In view of the aforesaid facts and prevailing law, the Court observed that in the instant case the Trademark Registry had not adhered to the timelines as required and hence Respondent could not be penalised for the same. The Court held that the Respondent filed the renewal application well within the period of six months and even though the same was not accompanied by a fee of surcharge, the Respondent had the right to know the fate of its application. Since no deficiency was pointed out at the material time, Respondent could not be deprived of its valuable rights to cure the defects within the prescribed period.

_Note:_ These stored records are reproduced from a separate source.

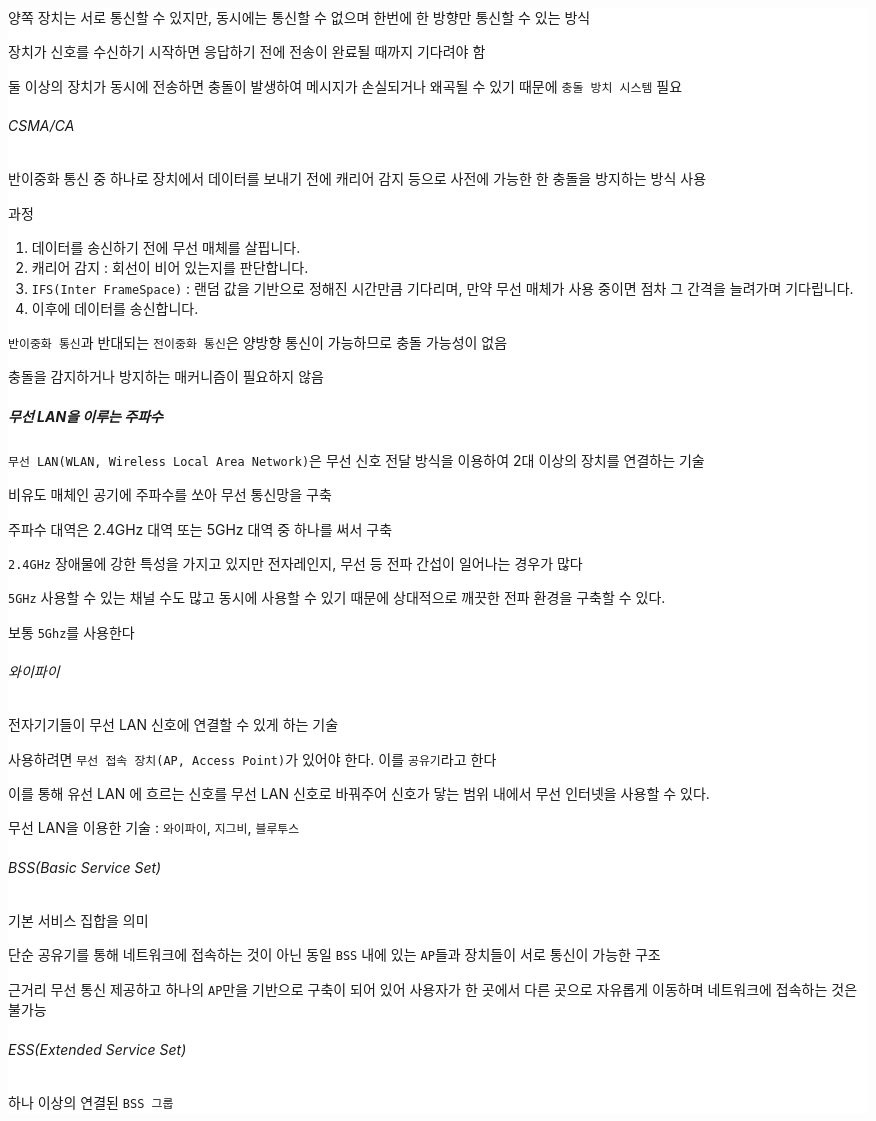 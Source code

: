 양쪽 장치는 서로 통신할 수 있지만, 동시에는 통신할 수 없으며 한번에 한 방향만 통신할 수 있는 방식

장치가 신호를 수신하기 시작하면 응답하기 전에 전송이 완료될 때까지 기다려야 함

둘 이상의 장치가 동시에 전송하면 충돌이 발생하여 메시지가 손실되거나 왜곡될 수 있기 때문에 `충돌 방치 시스템` 필요



###### CSMA/CA

반이중화 통신 중 하나로 장치에서 데이터를 보내기 전에 캐리어 감지 등으로 사전에 가능한 한 충돌을 방지하는 방식 사용

과정

1. 데이터를 송신하기 전에 무선 매체를 살핍니다.
2. 캐리어 감지 : 회선이 비어 있는지를 판단합니다.
3. `IFS(Inter FrameSpace)` : 랜덤 값을 기반으로 정해진 시간만큼 기다리며, 만약 무선 매체가 사용 중이면 점차 그 간격을 늘려가며 기다립니다.
4. 이후에 데이터를 송신합니다.



`반이중화 통신`과 반대되는 `전이중화 통신`은 양방향 통신이 가능하므로 충돌 가능성이 없음

충돌을 감지하거나 방지하는 매커니즘이 필요하지 않음



##### 무선 LAN을 이루는 주파수

`무선 LAN(WLAN, Wireless Local Area Network)`은 무선 신호 전달 방식을 이용하여 2대 이상의 장치를 연결하는 기술

비유도 매체인 공기에 주파수를 쏘아 무선 통신망을 구축

주파수 대역은 2.4GHz 대역 또는 5GHz 대역 중 하나를 써서 구축

`2.4GHz` 장애물에 강한 특성을 가지고 있지만 전자레인지, 무선 등 전파 간섭이 일어나는 경우가 많다

`5GHz` 사용할 수 있는 채널 수도 많고 동시에 사용할 수 있기 때문에 상대적으로 깨끗한 전파 환경을 구축할 수 있다.

보통 `5Ghz`를 사용한다

###### 와이파이

전자기기들이 무선 LAN 신호에 연결할 수 있게 하는 기술

사용하려면 `무선 접속 장치(AP, Access Point)`가 있어야 한다. 이를 `공유기`라고 한다

이를 통해 유선 LAN 에 흐르는 신호를 무선 LAN 신호로 바꿔주어 신호가 닿는 범위 내에서 무선 인터넷을 사용할 수 있다.

무선 LAN을 이용한 기술 : `와이파이`, `지그비`, `블루투스`



###### BSS(Basic Service Set)

기본 서비스 집합을 의미

단순 공유기를 통해 네트워크에 접속하는 것이 아닌 동일 `BSS` 내에 있는 `AP`들과 장치들이 서로 통신이 가능한 구조

근거리 무선 통신 제공하고 하나의 `AP`만을 기반으로 구축이 되어 있어 사용자가 한 곳에서 다른 곳으로 자유롭게 이동하며 네트워크에 접속하는 것은 불가능



###### ESS(Extended Service Set)

하나 이상의 연결된 `BSS 그룹`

The Court in the instant case has emphasized on the legal proposition that a registered proprietor of a trademark cannot be penalized for non-compliance of rules by the Regitrar of Trademarks. Thus, any deficiency in a renewal application has to be communicated to the registered proprietor, so that the proprietor gets the opportunity to cure the defects in application. However, if no deficiency is communicated then the disputed mark cannot be later removed from the Register.